W jednym Eurosatory pozostały wierne tradycji. To zawsze była impreza, na której logistyka i sprzęt przeznaczony do zadań z nią związanych zajmowały bardzo ważne miejsce. W tym roku swoje wyroby prezentują więc adekwatnie wszyscy liczący się europejscy producenci samochodów ciężarowych oraz specjalistycznych (np. cystern) czy pojazdów inżynieryjnych – wozów wsparcia technicznego. Nie brakuje także sprzętu przeznaczonego dla saperów. Na targach pojawiło się kilka firm oferujących mosty szturmowe – zarówno w wersji kołowej, jak i gąsienicowej, a także różnego typu maszyny i roboty saperskie.

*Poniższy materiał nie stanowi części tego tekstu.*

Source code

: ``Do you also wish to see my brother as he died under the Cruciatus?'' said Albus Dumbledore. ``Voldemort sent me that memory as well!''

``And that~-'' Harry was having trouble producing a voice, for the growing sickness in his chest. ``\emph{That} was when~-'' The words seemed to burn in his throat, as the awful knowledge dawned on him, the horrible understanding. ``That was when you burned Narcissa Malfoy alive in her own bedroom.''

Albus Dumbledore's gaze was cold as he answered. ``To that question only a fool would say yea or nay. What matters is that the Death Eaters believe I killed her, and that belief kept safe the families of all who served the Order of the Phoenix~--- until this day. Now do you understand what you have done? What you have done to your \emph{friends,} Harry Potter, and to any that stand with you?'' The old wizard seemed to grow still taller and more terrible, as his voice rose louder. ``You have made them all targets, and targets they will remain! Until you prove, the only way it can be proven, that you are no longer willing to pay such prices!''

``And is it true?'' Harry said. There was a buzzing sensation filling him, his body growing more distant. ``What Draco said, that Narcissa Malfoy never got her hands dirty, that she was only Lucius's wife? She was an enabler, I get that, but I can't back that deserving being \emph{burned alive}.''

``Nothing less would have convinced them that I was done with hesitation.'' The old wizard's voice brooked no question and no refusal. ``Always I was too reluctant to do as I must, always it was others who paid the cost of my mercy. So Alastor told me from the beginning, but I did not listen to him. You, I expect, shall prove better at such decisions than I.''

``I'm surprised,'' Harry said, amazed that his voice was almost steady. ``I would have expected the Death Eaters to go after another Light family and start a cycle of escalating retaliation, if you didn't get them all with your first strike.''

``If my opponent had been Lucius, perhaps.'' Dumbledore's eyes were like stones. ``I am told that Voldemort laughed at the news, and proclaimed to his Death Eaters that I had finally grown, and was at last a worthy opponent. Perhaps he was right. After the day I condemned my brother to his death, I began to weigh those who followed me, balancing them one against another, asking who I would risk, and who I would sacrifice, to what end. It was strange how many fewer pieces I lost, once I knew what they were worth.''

Sprzęt przeznaczony dla wojsk aeromobilnych - pojazd do zrzutu spadochronowego i moździerz.

… po drugie aeromobilność

Francuscy organizatorzy targów Eurosatory podkreślają, iż ich wystawa od początku swojego istnienia intensywnie promowała aeromobilność na polu walki. W tym roku w specjalnie wydzielonej strefie śmigłowcowej można więc zobaczyć należące do francuskiej armii wiropłaty EC-665 Tigre (Airbus Helicopters), NH-90 Caïman (NH Industries) oraz użyczone przez wojsko USA AH-64 Apache (Boeing), UH-60 Blackhawk (Sikorsky) i CH-47 Chinook (Boeing). Atrakcją tej strefy są dwie maszyny będące dopiero w fazie rozwojowej – czyli francuski H160 M Gepard (Airbus Helicopters) oraz włoski AW249 Fenice (Leonardo).